Puisi “Konsert” karya S.M. Ardan menghadirkan pengalaman batin seseorang yang terasing, sekaligus terus mencari ruang perjumpaan yang bermakna. Melalui citraan musik, malam, dan kesunyian, penyair membangun suasana eksistensial yang dalam. Puisi ini bukan sekadar tentang cinta personal, tetapi tentang pencarian ruang rohani tempat jiwa menemukan resonansinya.

Tema

Tema utama puisi ini adalah keterasingan cinta dan pencarian harmoni batin melalui pengalaman musikal dan kesunyian.

Puisi ini bercerita tentang seseorang yang mengajak seseorang (mungkin kekasih atau pembaca) untuk tidak mencarinya di dunia yang ramai dan dangkal, melainkan di ruang sunyi tempat ia hidup sebagai pencinta terasing.

Ia menolak dunia yang riuh dan kasar (“deru gila”, “penyentak kelembutan mimpi”) karena dunia itu merusak perjalanan cinta. Penyair merasa terhambat dan terluka, tetapi tetap memburu “daerah lagu” — suatu metafora bagi ruang spiritual atau batin tempat cinta dan musik menyatu.
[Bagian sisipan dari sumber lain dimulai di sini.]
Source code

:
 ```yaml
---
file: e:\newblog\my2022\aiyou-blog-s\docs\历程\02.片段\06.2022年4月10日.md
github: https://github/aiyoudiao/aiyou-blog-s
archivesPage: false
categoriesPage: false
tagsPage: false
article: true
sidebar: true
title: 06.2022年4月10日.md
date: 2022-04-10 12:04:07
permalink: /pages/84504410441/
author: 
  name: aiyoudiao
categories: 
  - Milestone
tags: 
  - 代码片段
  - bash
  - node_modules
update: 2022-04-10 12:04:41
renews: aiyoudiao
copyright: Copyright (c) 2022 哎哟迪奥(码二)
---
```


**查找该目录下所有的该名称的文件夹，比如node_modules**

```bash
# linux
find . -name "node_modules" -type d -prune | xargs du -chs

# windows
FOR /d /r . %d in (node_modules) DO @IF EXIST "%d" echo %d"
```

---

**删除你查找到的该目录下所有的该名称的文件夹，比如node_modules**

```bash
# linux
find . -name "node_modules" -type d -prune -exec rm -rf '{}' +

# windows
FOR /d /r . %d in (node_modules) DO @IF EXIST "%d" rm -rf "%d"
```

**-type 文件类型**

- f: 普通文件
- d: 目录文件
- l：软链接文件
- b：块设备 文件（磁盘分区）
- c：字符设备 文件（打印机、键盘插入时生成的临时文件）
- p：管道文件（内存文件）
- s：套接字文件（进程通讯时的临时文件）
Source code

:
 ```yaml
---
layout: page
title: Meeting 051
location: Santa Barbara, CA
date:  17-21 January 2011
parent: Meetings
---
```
Akhirnya, ia berharap pada “suatu malam musik” ketika ia dapat berhenti memburu dan akhirnya menyatu dengan “penghuni daerah hitam”, yakni wilayah sunyi, gelap, atau kedalaman jiwa.

Makna Tersirat

Secara tersirat, puisi ini menyampaikan beberapa lapisan makna:
  • Kritik terhadap dunia sosial yang dangkal. Ungkapan “tengkorak-tengkorak berkumpul dan bersenda” menggambarkan manusia yang hidup tanpa jiwa, sekadar kerangka kosong yang bergaul tanpa kedalaman. Penyair menolak dunia seperti itu.
  • Cinta sebagai pengalaman spiritual. Cinta dalam puisi ini tidak digambarkan sebagai relasi romantis biasa, melainkan sebagai perjalanan batin yang membutuhkan kesunyian, kedalaman, dan musik.
  • Musik sebagai simbol harmoni eksistensial. “Malam musik” dan “daerah lagu” melambangkan momen ketika jiwa menemukan keseimbangan. Musik di sini bukan sekadar bunyi, tetapi keadaan batin yang selaras.
  • Penerimaan keterasingan. Pada akhir puisi, penyair tidak lagi memburu; ia menerima keberadaannya bersama “penghuni daerah hitam”. Ini dapat dimaknai sebagai penerimaan diri dalam kesunyian atau bahkan kedekatan dengan kematian/ketiadaan secara eksistensial.
Puisi “Konsert” karya S.M. Ardan merupakan puisi reflektif yang menggambarkan keterasingan seorang pencinta yang menolak dunia ramai dan memilih kesunyian sebagai ruang pencarian makna. Melalui simbol musik, malam, dan wilayah gelap, penyair menghadirkan perjalanan batin menuju harmoni eksistensial.

Tema keterasingan, pencarian cinta spiritual, serta simbolisme musikal menjadikan puisi ini terasa kontemplatif dan mendalam. Puisi ini menunjukkan bahwa cinta, dalam pengertian terdalam, bukanlah pesta keramaian, melainkan pengalaman sunyi yang hanya dapat dipahami oleh jiwa yang bersedia menyelam ke dalam dirinya sendiri.

S.M. Ardan
Puisi: Konsert
Karya: S.M. Ardan

Biodata S.M. Ardan:
  • S.M. Ardan lahir pada tanggal 2 Februari 1932 di Medan, Sumatra Utara.
  • S.M. Ardan meninggal dunia pada tanggal 26 November 2006.